» AIM OF THE EXERCISE: Beneath this instruction is a block of data; output from it exactly the lines that run from the one containing "- Most Common: Ideal cut (40% of samples)" through the one containing "## Conclusions", inclusive.

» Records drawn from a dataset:
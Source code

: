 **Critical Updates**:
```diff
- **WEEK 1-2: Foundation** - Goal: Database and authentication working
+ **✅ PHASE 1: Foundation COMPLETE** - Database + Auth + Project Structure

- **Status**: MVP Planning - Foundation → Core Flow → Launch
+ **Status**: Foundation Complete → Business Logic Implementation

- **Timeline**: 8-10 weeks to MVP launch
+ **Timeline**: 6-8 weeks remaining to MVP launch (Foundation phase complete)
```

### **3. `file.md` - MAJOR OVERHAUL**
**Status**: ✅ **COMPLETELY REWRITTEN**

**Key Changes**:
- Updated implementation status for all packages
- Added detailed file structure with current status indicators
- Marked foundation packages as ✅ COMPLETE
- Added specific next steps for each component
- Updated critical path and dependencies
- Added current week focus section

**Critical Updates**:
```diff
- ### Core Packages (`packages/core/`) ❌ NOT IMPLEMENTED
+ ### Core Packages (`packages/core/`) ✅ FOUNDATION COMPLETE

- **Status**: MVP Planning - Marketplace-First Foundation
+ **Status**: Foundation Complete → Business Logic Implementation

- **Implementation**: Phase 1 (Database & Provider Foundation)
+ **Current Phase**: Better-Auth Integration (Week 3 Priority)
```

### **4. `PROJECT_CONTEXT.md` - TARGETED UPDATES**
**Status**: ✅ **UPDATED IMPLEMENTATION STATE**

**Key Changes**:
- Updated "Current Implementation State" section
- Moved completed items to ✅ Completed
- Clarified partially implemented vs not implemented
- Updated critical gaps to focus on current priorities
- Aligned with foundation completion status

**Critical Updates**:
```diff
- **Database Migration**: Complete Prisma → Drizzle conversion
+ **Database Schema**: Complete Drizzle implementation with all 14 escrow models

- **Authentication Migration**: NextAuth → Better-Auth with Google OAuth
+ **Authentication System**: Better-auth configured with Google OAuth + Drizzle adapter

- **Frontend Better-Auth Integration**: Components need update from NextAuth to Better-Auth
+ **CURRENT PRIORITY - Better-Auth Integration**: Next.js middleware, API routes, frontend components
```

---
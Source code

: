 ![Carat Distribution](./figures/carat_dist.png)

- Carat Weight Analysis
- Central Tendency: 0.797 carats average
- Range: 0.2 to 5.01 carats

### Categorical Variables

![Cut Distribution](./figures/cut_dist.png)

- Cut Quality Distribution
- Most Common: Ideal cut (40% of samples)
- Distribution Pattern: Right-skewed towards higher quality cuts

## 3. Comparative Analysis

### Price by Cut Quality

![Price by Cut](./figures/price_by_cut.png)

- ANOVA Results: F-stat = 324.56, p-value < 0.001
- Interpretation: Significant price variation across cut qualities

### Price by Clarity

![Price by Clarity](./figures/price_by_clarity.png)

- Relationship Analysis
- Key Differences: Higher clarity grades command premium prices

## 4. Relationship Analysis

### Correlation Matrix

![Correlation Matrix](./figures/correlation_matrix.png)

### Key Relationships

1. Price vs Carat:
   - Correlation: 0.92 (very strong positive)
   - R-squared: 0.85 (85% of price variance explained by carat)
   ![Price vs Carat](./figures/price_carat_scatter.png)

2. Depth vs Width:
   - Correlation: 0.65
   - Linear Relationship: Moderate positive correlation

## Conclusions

--

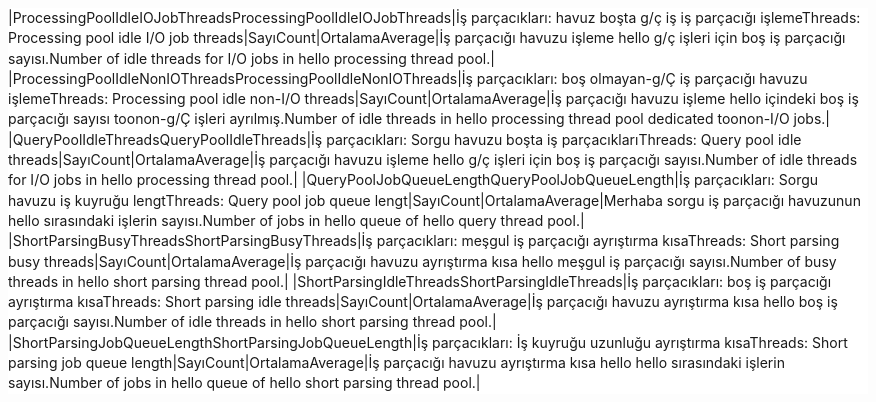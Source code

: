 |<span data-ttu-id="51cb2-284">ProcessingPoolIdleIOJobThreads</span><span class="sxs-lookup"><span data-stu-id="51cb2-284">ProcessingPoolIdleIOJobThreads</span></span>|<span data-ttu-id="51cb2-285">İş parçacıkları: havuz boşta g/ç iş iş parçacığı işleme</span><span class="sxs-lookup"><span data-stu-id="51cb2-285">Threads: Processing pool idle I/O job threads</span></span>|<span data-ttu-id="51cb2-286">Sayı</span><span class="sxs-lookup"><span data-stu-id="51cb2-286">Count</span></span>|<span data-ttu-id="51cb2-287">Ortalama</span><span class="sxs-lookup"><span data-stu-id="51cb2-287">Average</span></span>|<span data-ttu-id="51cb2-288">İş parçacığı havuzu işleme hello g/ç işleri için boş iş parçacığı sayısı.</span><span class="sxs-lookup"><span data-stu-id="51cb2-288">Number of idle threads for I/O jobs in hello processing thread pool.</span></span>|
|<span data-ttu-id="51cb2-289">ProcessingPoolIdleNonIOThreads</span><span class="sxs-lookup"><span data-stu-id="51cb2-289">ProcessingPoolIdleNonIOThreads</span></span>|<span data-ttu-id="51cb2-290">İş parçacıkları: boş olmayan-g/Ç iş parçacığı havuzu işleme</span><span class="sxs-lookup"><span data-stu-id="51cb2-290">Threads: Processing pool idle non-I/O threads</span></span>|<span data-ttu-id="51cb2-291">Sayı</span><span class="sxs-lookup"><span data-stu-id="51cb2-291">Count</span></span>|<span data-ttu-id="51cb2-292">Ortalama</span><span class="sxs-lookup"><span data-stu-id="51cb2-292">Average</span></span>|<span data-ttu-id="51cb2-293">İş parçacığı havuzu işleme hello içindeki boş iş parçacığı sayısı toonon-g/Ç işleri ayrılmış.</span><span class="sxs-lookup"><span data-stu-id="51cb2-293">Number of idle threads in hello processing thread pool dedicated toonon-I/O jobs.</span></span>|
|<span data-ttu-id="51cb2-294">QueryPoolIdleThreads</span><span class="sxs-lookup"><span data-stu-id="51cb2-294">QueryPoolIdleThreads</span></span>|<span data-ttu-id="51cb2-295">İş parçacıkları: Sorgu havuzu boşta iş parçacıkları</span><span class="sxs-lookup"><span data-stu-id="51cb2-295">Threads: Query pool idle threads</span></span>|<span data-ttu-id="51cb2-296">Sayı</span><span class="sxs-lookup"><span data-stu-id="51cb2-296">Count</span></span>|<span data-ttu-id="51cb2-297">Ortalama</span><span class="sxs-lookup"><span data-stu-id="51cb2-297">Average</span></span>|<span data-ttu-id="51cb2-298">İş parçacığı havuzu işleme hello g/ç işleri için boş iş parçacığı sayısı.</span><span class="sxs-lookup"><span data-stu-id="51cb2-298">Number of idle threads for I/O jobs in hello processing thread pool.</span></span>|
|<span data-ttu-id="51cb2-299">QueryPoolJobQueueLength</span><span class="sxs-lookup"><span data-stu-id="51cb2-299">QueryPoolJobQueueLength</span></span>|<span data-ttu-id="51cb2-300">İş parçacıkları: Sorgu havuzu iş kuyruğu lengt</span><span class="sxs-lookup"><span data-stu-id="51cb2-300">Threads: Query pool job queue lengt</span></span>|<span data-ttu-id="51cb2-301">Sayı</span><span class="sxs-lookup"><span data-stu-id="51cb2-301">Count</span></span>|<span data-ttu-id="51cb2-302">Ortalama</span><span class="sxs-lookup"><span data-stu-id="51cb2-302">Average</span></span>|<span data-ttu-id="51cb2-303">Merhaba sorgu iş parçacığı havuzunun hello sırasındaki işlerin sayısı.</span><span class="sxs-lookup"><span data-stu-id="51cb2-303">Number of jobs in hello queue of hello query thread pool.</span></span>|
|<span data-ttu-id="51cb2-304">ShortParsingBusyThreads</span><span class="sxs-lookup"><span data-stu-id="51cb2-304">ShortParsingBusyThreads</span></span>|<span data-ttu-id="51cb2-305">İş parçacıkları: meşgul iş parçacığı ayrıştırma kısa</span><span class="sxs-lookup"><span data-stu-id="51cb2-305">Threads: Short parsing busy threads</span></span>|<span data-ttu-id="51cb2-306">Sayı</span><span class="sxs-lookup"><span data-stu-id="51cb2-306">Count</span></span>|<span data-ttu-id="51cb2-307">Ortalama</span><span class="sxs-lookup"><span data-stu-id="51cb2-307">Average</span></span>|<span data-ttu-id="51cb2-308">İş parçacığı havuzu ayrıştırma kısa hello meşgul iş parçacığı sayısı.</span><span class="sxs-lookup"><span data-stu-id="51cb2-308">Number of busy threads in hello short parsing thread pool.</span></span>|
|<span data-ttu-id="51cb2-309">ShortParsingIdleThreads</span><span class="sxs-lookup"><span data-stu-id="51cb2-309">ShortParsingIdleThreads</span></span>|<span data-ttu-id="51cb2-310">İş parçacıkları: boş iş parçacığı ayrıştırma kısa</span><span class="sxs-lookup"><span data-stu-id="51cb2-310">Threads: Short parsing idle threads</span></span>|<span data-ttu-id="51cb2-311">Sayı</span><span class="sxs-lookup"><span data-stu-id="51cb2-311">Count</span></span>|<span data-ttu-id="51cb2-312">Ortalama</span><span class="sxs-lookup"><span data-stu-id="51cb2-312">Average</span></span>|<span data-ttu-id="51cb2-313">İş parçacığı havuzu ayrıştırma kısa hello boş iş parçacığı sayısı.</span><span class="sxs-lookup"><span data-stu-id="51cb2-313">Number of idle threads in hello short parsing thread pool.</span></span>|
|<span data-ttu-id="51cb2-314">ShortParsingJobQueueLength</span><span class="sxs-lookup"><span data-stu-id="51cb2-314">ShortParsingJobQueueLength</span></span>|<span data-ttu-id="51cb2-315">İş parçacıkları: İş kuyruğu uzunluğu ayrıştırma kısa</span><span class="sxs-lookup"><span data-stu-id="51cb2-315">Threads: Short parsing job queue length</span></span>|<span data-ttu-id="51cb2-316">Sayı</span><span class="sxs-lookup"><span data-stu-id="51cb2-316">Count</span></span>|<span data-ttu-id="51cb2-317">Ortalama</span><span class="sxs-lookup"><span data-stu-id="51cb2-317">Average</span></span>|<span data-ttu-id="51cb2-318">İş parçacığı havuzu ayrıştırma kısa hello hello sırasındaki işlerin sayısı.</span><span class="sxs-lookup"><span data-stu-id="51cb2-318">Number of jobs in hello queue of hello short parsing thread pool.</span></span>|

» ANSWER BOX:
- Most Common: Ideal cut (40% of samples)
- Distribution Pattern: Right-skewed towards higher quality cuts

## 3. Comparative Analysis

### Price by Cut Quality

![Price by Cut](./figures/price_by_cut.png)

- ANOVA Results: F-stat = 324.56, p-value < 0.001
- Interpretation: Significant price variation across cut qualities

### Price by Clarity

![Price by Clarity](./figures/price_by_clarity.png)

- Relationship Analysis
- Key Differences: Higher clarity grades command premium prices

## 4. Relationship Analysis

### Correlation Matrix

![Correlation Matrix](./figures/correlation_matrix.png)

### Key Relationships

1. Price vs Carat:
   - Correlation: 0.92 (very strong positive)
   - R-squared: 0.85 (85% of price variance explained by carat)
   ![Price vs Carat](./figures/price_carat_scatter.png)

2. Depth vs Width:
   - Correlation: 0.65
   - Linear Relationship: Moderate positive correlation

## Conclusions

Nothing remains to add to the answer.